Last rites for Macquarie model
Last week, quite quietly, Macquarie Infrastructure Group sounded the final death knell for the old model of listed infrastructure funds that Macquarie pioneered.
In a low-key announcement to the Australian Securities Exchange, MIG announced a planned distribution of 10 cents per security for the half-year to June. It went on to say that this would be the last distribution to be paid under the policy of supplementing cash flows with surplus funds to pay distributions and that future distributions were likely to reflect payments more in line with cash flows.
The original Macquarie model for listed infrastructure added asset sales and, more particularly, revaluations and associated refinancings, to boost distributions beyond the cash flows generated by the underlying assets. MIG was one of the earliest, if not the earliest, pioneers of the concept.
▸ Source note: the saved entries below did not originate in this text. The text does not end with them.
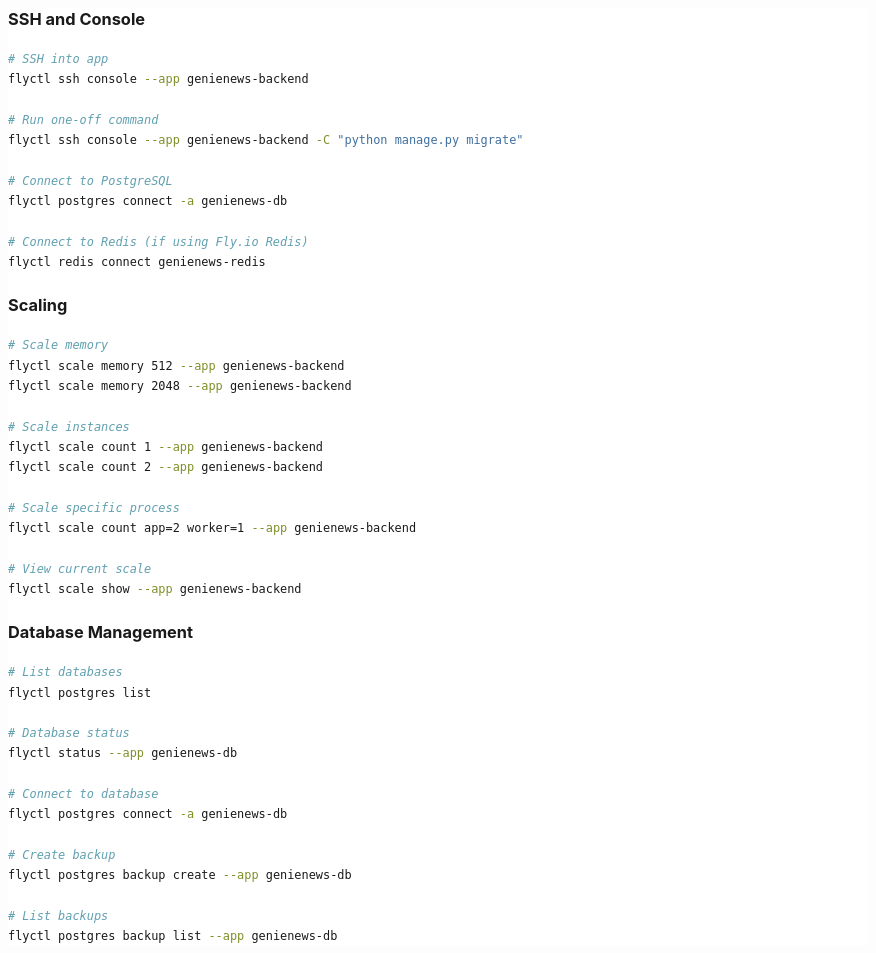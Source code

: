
 ```bash
```

### SSH and Console
```bash
# SSH into app
flyctl ssh console --app genienews-backend

# Run one-off command
flyctl ssh console --app genienews-backend -C "python manage.py migrate"

# Connect to PostgreSQL
flyctl postgres connect -a genienews-db

# Connect to Redis (if using Fly.io Redis)
flyctl redis connect genienews-redis
```

### Scaling
```bash
# Scale memory
flyctl scale memory 512 --app genienews-backend
flyctl scale memory 2048 --app genienews-backend

# Scale instances
flyctl scale count 1 --app genienews-backend
flyctl scale count 2 --app genienews-backend

# Scale specific process
flyctl scale count app=2 worker=1 --app genienews-backend

# View current scale
flyctl scale show --app genienews-backend
```

### Database Management
```bash
# List databases
flyctl postgres list

# Database status
flyctl status --app genienews-db

# Connect to database
flyctl postgres connect -a genienews-db

# Create backup
flyctl postgres backup create --app genienews-db

# List backups
flyctl postgres backup list --app genienews-db
```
The model was an ingenious response to a core problem with financing greenfields infrastructure – the time it takes between investing the capital to fund a toll road and the point at which cash flows build to a level than enables it to generate attractive returns to investors.
By returning capital in the build and ramp-up phases and then refinancing against revaluations – in effect bringing forward future cash flows – the model has enabled listed infrastructure entities to offer solid yields.
In the pre-crisis environment the model worked. Indeed, with debt cheap and plentiful, the funds were able to leverage aggressively and turbo-charge yields. The external management structures provided increased incentives for the managers to pursue debt-funded growth and push the envelope on what was sustainable.
Post-crisis, of course, the model has been discredited by the focus on excessive leverage and falling valuations. Transurban's dramatic shift to a conservative funding structure and distributions tied to cash flows is now the benchmark for the sector.
The unwinding of the model, and the spectacular implosion of BrisConnections on listing, means that it is improbable that the listed structure will be adopted within the foreseeable future for a greenfields toll-way or other infrastructure project. The Transurban version of the model may be sustainable in a listed environment for funds owning relatively mature assets. MIG has a combination of mature and immature investments.
By aligning distributions with cash flows MIG is bowing to the prevailing sentiment, which has trashed its security price. The fund is cashed up, with perhaps $700 million of cash left (before the distribution and after a continuing buy-back program) from asset sales made last year.
At the asset level all its refinancing for this year are covered and it has said that less than 15 per cent of its portfolio debt is due to be refinanced over the next three and a half years.
However, to bring itself in line with the new norm it will need to progressively reduce the substantial leverage and complexity within its structure.
No doubt it will also be considering further asset sales and even privatisation of the fund as options for trying to narrow the gap between its security price and underlying net assets of about $3.30 per security.
The recent $1.64 billion agreed takeover of Macquarie Communications Infrastructure Group by Canada Pension Plan Investment Board has demonstrated that there is still significant interest in infrastructure assets from pension funds at values well above those available in the listed environment.
Macquarie's own unlisted funds portfolio – it switched its emphasis from listed funds to unlisted funds several years ago – has been growing as a result of the world's pension funds for assets that generate CPI-plus growth in cash flows to match their own long-term liabilities.
The planned reduction in distributions – MIG may not move immediately to aligning them with cash flows but could get there progressively – is therefore the first step in what will inevitably be larger structural changes to the fund, and perhaps even its disappearance from the listed scene.